**EXERCISE REQUIREMENTS**.
Print what the records say exactly, and omit the pictures.

----

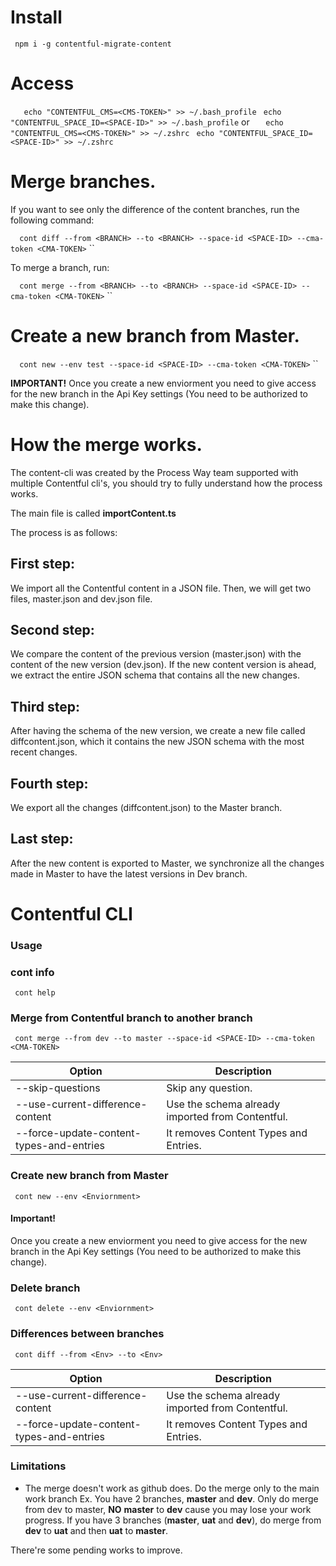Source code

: # Install

`` 
npm i -g contentful-migrate-content
``

# Access

``   
  echo "CONTENTFUL_CMS=<CMS-TOKEN>" >> ~/.bash_profile
`` 
`` 
  echo "CONTENTFUL_SPACE_ID=<SPACE-ID>" >> ~/.bash_profile
`` 
or
``   
  echo "CONTENTFUL_CMS=<CMS-TOKEN>" >> ~/.zshrc
`` 
`` 
  echo "CONTENTFUL_SPACE_ID=<SPACE-ID>" >> ~/.zshrc
`` 

# Merge branches.

If you want to see only the difference of the content branches, run the following command:

`` 
cont diff --from <BRANCH> --to <BRANCH> --space-id <SPACE-ID> --cma-token <CMA-TOKEN>``
``

To merge a branch, run:

`` 
cont merge --from <BRANCH> --to <BRANCH> --space-id <SPACE-ID> --cma-token <CMA-TOKEN>``
``

# Create a new branch from Master.

`` 
cont new --env test --space-id <SPACE-ID> --cma-token <CMA-TOKEN>`` 
``

**IMPORTANT!**
Once you create a new enviorment you need to give access for the new branch in the Api Key settings (You need to be authorized to make this change).

# How the merge works.

The content-cli was created by the Process Way team supported with  multiple Contentful cli's, you should try to fully understand how the process works.

The main file is called **importContent.ts**

The process is as follows:

## First step:

We import all the Contentful content in a JSON file. Then, we will get two files, master.json and dev.json file.

## Second step:

We compare the content of the previous version (master.json) with the content of the new version (dev.json). If the new content version is ahead, we extract the entire JSON schema that contains all the new changes.

## Third step:

After having the schema of the new version, we create a new file called diffcontent.json, which it contains the new JSON schema with the most recent changes.

## Fourth step:

We export all the changes (diffcontent.json) to the Master branch.

## Last step:

After the new content is exported to Master, we synchronize all the changes made in Master to have the latest versions in Dev branch. 

# Contentful CLI

### Usage

### cont info
`` cont help`` 

### Merge from Contentful branch to another branch
`` cont merge --from dev --to master --space-id <SPACE-ID> --cma-token <CMA-TOKEN>`` 

| Option  | Description  |
|---|---|
| --skip-questions | Skip any question. |
| --use-current-difference-content | Use the schema already imported from Contentful. |
| --force-update-content-types-and-entries | It removes Content Types and Entries. |


### Create new branch from Master
`` cont new --env <Enviornment>`` 

#### Important!

Once you create a new enviorment you need to give access for the new branch in the Api Key settings (You need to be authorized to make this change).

### Delete branch
`` cont delete --env <Enviornment>`` 

### Differences between branches
`` cont diff --from <Env> --to <Env>`` 

| Option  | Description  |
|---|---|
| --use-current-difference-content | Use the schema already imported from Contentful. |
| --force-update-content-types-and-entries | It removes Content Types and Entries. |

### Limitations

- The merge doesn't work as github does. Do the merge only to the main work branch Ex.
You have 2 branches, **master** and **dev**. Only do merge from dev to master, **NO** **master** to **dev** cause you may lose your work progress. 
If you have 3 branches (**master**, **uat** and **dev**), do merge from **dev** to **uat** and then **uat** to **master**. 

There're some pending works to improve.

----

**RESPONSE FOR THIS EXERCISE**.
Source code

: # Install

`` 
npm i -g contentful-migrate-content
``

# Access

``   
  echo "CONTENTFUL_CMS=<CMS-TOKEN>" >> ~/.bash_profile
`` 
`` 
  echo "CONTENTFUL_SPACE_ID=<SPACE-ID>" >> ~/.bash_profile
`` 
or
``   
  echo "CONTENTFUL_CMS=<CMS-TOKEN>" >> ~/.zshrc
`` 
`` 
  echo "CONTENTFUL_SPACE_ID=<SPACE-ID>" >> ~/.zshrc
`` 

# Merge branches.

If you want to see only the difference of the content branches, run the following command:

`` 
cont diff --from <BRANCH> --to <BRANCH> --space-id <SPACE-ID> --cma-token <CMA-TOKEN>``
``

To merge a branch, run:

`` 
cont merge --from <BRANCH> --to <BRANCH> --space-id <SPACE-ID> --cma-token <CMA-TOKEN>``
``

# Create a new branch from Master.

`` 
cont new --env test --space-id <SPACE-ID> --cma-token <CMA-TOKEN>`` 
``

**IMPORTANT!**
Once you create a new enviorment you need to give access for the new branch in the Api Key settings (You need to be authorized to make this change).

# How the merge works.

The content-cli was created by the Process Way team supported with  multiple Contentful cli's, you should try to fully understand how the process works.

The main file is called **importContent.ts**

The process is as follows:

## First step:

We import all the Contentful content in a JSON file. Then, we will get two files, master.json and dev.json file.

## Second step:

We compare the content of the previous version (master.json) with the content of the new version (dev.json). If the new content version is ahead, we extract the entire JSON schema that contains all the new changes.

## Third step:

After having the schema of the new version, we create a new file called diffcontent.json, which it contains the new JSON schema with the most recent changes.

## Fourth step:

We export all the changes (diffcontent.json) to the Master branch.

## Last step:

After the new content is exported to Master, we synchronize all the changes made in Master to have the latest versions in Dev branch. 

# Contentful CLI

### Usage

### cont info
`` cont help`` 

### Merge from Contentful branch to another branch
`` cont merge --from dev --to master --space-id <SPACE-ID> --cma-token <CMA-TOKEN>`` 

| Option  | Description  |
|---|---|
| --skip-questions | Skip any question. |
| --use-current-difference-content | Use the schema already imported from Contentful. |
| --force-update-content-types-and-entries | It removes Content Types and Entries. |


### Create new branch from Master
`` cont new --env <Enviornment>`` 

#### Important!

Once you create a new enviorment you need to give access for the new branch in the Api Key settings (You need to be authorized to make this change).

### Delete branch
`` cont delete --env <Enviornment>`` 

### Differences between branches
`` cont diff --from <Env> --to <Env>`` 

| Option  | Description  |
|---|---|
| --use-current-difference-content | Use the schema already imported from Contentful. |
| --force-update-content-types-and-entries | It removes Content Types and Entries. |

### Limitations

- The merge doesn't work as github does. Do the merge only to the main work branch Ex.
You have 2 branches, **master** and **dev**. Only do merge from dev to master, **NO** **master** to **dev** cause you may lose your work progress. 
If you have 3 branches (**master**, **uat** and **dev**), do merge from **dev** to **uat** and then **uat** to **master**. 

There're some pending works to improve.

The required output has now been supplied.